TASK INSTRUCTIONS:
Within the records below, reproduce without change the lines from the line that has "Projeto básico para" through the line that has "Przed rozpoczęciem korzystania", and only those.

Items listed in a dataset:
_ _ _ _ _ _ _
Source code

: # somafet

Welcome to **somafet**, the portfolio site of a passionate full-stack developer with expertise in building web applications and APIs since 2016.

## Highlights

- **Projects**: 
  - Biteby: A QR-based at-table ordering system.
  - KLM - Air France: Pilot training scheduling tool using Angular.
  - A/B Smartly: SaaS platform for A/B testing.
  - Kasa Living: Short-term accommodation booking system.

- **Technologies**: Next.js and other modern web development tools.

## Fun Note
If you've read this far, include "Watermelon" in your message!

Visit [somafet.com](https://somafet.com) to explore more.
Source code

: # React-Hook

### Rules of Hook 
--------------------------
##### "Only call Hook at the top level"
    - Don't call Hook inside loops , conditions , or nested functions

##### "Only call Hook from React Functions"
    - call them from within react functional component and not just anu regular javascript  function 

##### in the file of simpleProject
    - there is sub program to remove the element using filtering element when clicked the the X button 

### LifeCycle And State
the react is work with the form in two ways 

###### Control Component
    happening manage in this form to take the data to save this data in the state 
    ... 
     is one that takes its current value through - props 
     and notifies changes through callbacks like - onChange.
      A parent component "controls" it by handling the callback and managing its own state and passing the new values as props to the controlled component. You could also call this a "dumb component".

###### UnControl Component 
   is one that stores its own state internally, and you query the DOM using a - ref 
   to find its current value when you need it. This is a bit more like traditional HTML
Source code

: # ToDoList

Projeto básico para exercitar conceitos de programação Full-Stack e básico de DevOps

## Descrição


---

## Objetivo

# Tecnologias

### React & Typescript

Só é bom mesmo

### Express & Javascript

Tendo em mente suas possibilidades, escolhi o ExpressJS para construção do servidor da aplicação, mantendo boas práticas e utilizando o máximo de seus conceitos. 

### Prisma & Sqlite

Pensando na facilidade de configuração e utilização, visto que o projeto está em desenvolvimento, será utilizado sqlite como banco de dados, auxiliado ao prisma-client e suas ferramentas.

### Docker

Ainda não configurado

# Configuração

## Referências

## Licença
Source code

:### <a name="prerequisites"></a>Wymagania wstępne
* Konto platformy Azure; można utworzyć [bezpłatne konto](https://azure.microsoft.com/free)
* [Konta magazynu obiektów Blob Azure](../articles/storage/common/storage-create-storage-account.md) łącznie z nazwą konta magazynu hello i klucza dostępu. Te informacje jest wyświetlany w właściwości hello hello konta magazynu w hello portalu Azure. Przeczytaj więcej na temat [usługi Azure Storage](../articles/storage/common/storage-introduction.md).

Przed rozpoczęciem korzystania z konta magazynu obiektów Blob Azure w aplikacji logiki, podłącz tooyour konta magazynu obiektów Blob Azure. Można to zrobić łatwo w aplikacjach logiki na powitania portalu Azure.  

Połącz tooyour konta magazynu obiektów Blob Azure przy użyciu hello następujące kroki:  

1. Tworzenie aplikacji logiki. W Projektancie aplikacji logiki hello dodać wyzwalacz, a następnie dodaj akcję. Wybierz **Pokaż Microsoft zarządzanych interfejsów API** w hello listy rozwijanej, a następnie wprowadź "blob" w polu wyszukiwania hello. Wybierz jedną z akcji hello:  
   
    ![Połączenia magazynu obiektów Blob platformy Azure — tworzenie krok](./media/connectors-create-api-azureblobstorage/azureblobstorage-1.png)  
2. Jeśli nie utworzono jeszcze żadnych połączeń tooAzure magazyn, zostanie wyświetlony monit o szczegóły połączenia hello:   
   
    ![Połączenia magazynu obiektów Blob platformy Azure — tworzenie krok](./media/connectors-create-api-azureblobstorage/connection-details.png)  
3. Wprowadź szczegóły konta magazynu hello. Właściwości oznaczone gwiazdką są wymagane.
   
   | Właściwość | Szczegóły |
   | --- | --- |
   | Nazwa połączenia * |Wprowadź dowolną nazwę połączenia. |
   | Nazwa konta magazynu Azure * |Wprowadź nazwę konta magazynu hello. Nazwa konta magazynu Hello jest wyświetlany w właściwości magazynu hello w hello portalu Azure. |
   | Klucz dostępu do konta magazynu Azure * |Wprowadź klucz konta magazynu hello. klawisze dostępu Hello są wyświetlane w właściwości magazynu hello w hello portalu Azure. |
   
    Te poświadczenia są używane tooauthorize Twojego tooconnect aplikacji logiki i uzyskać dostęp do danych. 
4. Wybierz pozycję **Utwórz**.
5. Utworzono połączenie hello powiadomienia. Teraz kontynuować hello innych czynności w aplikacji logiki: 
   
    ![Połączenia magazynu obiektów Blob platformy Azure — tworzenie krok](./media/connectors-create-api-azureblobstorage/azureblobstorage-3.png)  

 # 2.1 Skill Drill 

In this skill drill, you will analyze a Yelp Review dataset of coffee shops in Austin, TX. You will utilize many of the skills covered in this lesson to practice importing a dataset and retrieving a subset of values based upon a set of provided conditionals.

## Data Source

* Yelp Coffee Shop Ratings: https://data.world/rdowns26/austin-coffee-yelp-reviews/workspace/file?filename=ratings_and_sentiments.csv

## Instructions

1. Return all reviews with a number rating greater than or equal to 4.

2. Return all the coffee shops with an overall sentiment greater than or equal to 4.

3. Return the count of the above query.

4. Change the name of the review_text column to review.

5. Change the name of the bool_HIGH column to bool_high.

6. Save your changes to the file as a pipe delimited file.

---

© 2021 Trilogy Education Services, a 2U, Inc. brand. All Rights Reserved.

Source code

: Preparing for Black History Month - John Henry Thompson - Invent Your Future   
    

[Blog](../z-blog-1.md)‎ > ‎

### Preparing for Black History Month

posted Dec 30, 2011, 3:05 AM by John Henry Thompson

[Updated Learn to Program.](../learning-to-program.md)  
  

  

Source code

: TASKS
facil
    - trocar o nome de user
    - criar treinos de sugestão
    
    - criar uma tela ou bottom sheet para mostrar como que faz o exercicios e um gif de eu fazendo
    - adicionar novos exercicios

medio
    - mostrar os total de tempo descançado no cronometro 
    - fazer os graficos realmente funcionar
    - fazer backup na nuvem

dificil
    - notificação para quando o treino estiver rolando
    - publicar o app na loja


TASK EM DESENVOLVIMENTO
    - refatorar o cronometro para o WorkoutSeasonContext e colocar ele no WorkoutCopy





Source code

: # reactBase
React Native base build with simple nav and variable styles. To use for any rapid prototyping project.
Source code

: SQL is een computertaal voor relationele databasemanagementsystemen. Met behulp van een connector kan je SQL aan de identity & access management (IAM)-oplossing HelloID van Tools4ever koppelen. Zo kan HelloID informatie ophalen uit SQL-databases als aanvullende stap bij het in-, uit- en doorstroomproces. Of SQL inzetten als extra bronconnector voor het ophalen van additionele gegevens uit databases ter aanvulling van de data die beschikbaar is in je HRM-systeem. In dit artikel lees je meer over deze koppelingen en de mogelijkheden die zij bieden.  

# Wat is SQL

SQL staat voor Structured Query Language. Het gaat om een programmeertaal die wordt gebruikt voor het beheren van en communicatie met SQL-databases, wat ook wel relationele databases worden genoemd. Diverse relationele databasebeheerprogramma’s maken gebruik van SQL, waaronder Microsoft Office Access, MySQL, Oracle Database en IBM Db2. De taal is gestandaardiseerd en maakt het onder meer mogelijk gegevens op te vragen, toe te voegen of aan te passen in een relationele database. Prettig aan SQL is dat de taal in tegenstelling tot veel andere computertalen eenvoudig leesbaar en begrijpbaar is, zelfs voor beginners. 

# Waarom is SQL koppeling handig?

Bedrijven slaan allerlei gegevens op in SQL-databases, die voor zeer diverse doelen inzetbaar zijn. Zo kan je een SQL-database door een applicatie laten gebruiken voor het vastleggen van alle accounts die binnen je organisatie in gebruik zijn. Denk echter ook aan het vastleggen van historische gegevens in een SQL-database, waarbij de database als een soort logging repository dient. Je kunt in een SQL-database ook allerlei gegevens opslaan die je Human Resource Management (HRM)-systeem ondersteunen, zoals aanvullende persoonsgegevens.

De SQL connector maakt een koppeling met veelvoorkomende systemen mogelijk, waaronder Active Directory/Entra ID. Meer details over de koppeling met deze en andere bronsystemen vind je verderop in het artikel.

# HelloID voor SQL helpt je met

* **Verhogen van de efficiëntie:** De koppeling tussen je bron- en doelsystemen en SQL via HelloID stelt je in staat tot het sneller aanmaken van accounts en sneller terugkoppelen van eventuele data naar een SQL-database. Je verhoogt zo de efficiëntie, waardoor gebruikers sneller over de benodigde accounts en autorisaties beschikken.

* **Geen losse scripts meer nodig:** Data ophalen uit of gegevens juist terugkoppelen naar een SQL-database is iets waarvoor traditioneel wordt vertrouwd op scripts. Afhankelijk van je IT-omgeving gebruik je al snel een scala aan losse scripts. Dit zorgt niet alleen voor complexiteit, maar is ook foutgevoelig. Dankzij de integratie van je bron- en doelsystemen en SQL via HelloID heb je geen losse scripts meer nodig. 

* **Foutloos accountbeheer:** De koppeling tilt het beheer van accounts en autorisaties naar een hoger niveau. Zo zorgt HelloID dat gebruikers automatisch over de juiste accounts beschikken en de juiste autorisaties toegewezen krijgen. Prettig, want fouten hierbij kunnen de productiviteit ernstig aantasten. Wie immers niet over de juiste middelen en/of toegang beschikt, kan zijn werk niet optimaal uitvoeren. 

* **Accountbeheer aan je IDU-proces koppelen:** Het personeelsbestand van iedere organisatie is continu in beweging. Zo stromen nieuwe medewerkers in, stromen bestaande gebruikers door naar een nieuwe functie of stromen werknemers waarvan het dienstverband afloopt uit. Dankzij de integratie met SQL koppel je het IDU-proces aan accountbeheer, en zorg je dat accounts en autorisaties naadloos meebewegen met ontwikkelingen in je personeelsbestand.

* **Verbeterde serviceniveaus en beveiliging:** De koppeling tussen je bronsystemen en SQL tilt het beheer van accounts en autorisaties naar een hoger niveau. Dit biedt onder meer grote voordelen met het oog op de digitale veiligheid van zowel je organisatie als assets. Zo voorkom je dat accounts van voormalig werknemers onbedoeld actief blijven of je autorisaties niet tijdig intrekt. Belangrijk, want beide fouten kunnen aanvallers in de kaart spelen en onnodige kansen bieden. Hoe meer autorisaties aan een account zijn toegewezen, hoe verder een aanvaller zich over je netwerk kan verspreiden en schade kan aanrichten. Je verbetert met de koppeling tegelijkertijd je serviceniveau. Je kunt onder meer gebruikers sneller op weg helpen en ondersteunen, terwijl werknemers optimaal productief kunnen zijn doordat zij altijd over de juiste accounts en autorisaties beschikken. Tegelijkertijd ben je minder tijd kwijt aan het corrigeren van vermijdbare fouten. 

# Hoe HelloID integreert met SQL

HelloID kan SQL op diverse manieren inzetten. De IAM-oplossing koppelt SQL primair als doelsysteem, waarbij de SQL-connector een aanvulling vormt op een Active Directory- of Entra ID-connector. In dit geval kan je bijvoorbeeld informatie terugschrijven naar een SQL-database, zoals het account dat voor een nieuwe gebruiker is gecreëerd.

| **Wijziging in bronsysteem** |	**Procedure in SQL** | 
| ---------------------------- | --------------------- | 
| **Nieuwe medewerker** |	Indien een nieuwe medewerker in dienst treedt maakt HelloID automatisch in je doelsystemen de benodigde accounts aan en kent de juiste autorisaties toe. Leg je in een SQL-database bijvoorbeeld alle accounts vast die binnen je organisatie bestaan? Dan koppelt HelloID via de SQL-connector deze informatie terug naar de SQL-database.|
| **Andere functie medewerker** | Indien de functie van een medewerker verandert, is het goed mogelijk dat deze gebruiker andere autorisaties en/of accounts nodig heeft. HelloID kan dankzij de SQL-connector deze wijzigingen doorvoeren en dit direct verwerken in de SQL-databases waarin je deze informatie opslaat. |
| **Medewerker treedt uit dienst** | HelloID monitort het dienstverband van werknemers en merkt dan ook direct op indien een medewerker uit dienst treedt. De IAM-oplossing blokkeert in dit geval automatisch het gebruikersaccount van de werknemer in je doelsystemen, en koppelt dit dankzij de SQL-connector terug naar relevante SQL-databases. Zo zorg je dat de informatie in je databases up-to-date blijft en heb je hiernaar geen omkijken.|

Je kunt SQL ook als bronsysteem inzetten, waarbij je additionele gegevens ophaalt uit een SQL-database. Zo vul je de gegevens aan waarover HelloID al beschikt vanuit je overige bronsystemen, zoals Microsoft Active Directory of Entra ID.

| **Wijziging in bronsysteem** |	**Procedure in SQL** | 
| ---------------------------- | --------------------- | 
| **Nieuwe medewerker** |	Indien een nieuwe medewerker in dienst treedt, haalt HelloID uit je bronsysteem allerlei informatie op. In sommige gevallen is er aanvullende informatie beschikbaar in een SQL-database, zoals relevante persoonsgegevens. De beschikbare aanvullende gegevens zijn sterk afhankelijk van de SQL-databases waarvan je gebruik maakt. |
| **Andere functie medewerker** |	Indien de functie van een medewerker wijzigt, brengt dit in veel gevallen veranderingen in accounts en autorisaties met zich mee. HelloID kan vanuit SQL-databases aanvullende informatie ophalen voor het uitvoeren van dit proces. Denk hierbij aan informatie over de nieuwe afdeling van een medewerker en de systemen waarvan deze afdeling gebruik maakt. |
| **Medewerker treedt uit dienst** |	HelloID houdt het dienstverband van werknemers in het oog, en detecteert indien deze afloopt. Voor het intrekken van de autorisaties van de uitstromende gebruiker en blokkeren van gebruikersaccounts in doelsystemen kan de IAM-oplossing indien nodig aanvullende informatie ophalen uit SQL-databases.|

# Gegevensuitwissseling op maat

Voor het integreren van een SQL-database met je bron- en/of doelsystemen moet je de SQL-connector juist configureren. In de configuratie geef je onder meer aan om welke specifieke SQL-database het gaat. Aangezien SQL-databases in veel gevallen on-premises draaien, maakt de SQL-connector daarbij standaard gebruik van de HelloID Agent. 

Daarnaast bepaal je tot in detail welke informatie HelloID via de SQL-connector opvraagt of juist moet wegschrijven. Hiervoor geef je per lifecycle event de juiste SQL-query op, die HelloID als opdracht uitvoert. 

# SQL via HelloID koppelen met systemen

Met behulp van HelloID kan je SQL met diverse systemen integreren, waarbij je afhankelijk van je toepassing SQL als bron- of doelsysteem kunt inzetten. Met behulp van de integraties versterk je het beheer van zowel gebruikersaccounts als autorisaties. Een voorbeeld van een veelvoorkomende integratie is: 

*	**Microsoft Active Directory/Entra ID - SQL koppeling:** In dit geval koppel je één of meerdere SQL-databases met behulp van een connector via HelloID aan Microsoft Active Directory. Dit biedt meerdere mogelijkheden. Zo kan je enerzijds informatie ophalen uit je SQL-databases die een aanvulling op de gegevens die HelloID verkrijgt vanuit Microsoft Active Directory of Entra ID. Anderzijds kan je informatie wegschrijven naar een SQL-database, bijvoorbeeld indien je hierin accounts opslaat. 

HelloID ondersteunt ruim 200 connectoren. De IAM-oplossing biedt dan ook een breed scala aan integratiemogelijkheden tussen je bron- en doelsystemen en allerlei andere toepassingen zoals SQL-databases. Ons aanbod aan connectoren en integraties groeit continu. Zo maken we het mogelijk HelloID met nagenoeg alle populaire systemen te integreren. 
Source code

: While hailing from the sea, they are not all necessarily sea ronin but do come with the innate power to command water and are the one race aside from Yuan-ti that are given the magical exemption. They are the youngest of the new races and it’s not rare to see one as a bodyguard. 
_ _ _ _ _ _ _
SOLUTION:
Projeto básico para exercitar conceitos de programação Full-Stack e básico de DevOps

## Descrição


---

## Objetivo

# Tecnologias

### React & Typescript

Só é bom mesmo

### Express & Javascript

Tendo em mente suas possibilidades, escolhi o ExpressJS para construção do servidor da aplicação, mantendo boas práticas e utilizando o máximo de seus conceitos. 

### Prisma & Sqlite

Pensando na facilidade de configuração e utilização, visto que o projeto está em desenvolvimento, será utilizado sqlite como banco de dados, auxiliado ao prisma-client e suas ferramentas.

### Docker

Ainda não configurado

# Configuração

## Referências

## Licença
Source code

:### <a name="prerequisites"></a>Wymagania wstępne
* Konto platformy Azure; można utworzyć [bezpłatne konto](https://azure.microsoft.com/free)
* [Konta magazynu obiektów Blob Azure](../articles/storage/common/storage-create-storage-account.md) łącznie z nazwą konta magazynu hello i klucza dostępu. Te informacje jest wyświetlany w właściwości hello hello konta magazynu w hello portalu Azure. Przeczytaj więcej na temat [usługi Azure Storage](../articles/storage/common/storage-introduction.md).

Przed rozpoczęciem korzystania z konta magazynu obiektów Blob Azure w aplikacji logiki, podłącz tooyour konta magazynu obiektów Blob Azure. Można to zrobić łatwo w aplikacjach logiki na powitania portalu Azure.  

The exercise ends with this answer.